Although Steve Jobs derided 7" tablets in public, he was apparently more enthusiastic about the idea behind closed doors. Jobs believed there would be a market for 7" slates, and boy was he right. According to the latest numbers from IDC, 50% of all tablets shipped this quarter have screen sizes under 8". This tweener tablet category is expected to continue growing, too. According to IDC Research Analyst Jitesh Ubrani, "Vendors are moving quickly to compete in this space as consumers realize that these small devices are often more ideal than larger tablets for their daily consumption habits."

The "surge of smaller, lower-priced devices" has caused IDC to update its tablet forecast for 2013 and beyond. This year's total tablet shipments are now expected to reach nearly 191 million units, up 11% from the previous estimate. Steady growth is expected through 2017, when 350 million tablets are projected to ship annually. 

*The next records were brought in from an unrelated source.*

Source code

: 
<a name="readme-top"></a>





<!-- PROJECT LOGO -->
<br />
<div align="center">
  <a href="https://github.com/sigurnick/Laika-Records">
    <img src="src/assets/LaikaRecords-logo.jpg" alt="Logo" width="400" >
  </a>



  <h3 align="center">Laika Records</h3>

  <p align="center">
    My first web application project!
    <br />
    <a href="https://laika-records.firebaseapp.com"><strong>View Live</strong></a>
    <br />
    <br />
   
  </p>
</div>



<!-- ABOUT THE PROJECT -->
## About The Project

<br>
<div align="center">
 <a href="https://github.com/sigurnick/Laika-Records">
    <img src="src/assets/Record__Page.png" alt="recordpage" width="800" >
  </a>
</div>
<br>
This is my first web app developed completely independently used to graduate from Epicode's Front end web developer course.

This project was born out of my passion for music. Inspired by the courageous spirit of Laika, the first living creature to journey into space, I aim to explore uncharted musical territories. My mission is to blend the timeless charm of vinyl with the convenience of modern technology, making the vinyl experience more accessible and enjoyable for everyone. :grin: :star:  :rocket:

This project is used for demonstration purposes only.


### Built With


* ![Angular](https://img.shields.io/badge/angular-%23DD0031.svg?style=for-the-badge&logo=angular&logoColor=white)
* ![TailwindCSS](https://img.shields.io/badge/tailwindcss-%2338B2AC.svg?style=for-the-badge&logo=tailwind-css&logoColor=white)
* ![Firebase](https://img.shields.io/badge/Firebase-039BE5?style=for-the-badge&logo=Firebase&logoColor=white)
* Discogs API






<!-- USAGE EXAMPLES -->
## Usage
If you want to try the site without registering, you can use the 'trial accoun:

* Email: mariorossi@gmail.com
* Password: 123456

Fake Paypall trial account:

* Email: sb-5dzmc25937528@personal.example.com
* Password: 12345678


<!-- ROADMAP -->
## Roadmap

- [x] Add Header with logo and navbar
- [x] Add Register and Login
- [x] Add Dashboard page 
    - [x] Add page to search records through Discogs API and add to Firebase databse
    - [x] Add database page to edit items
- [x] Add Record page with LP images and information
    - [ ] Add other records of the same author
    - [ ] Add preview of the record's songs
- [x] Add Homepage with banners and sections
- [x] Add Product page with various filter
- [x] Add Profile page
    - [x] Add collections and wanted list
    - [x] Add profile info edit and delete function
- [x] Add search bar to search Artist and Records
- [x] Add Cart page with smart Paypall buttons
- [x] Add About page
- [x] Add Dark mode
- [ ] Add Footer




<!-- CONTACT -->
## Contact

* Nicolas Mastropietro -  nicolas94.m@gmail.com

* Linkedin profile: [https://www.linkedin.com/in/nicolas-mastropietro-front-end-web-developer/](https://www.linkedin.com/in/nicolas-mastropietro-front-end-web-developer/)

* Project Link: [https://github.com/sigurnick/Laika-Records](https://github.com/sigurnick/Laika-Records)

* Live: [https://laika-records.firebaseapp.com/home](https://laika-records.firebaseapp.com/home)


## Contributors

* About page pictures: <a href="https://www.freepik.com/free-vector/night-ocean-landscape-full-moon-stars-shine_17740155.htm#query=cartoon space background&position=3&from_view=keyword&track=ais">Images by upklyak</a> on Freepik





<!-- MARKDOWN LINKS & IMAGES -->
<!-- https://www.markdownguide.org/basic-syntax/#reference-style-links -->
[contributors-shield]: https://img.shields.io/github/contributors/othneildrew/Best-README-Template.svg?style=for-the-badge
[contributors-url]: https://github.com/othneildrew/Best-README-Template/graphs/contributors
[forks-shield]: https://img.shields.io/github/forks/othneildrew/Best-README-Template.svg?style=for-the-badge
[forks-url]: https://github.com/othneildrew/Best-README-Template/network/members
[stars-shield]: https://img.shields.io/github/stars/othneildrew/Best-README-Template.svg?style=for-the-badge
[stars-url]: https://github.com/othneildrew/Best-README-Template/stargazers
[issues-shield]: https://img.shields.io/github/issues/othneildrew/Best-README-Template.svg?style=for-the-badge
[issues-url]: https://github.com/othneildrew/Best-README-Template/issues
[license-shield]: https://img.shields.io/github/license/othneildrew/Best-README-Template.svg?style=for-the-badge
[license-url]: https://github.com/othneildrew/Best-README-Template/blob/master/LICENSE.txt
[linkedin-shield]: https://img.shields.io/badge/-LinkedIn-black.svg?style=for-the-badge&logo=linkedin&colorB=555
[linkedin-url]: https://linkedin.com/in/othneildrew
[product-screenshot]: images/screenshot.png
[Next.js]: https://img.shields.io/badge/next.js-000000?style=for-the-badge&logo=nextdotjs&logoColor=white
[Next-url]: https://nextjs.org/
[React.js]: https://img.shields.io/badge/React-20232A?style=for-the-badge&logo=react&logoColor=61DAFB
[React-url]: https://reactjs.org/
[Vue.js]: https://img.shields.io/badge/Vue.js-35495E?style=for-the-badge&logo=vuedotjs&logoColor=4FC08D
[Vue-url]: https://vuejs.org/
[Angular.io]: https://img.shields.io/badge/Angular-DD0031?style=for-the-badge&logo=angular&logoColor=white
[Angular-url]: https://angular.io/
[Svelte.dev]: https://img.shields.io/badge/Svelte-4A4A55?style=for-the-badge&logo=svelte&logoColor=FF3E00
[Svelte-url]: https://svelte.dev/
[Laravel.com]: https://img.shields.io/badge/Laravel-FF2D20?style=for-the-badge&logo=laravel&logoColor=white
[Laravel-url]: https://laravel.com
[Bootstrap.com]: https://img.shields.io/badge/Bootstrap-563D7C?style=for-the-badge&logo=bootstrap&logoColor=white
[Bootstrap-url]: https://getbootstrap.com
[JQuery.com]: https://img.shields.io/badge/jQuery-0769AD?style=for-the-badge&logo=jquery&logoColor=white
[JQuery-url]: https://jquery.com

Google's 7" Nexus tweener sandwiched between a jumbo smartphone and a typical tablet

IDC doesn't break down those shipment estimates by screen size, but it does make a few predictions about market share. No doubt due to the strength of inexpensive tablets like the Nexus 7 and Kindle Fire, IDC says Android devices will make up 48.8% of the tablet market this year, pushing iOS to second place with 46%. Apple enjoyed a 51% market share in 2012, and Android's gains reportedly came at its expense.

Windows tablets will purportedly garner 4.7% of the market this year and only 10.1% by 2017. IDC's crystal ball shows Android continuing to lead iOS four years down the road, with both platforms losing about the same amount of market share to Windows.

Apple's 7.9" iPad Mini certainly fits the bill for a sub-8" tablet, but it's not nearly as affordable as 7" devices like the Nexus 7, which starts at only 200 bucks—$129 less than the base Mini. There are no Windows tablets in the 7" range, but HTC is reportedly working on one that will run Windows RT. I'd be curious to see whether such a device could inspire more interest than existing WinRT tablets.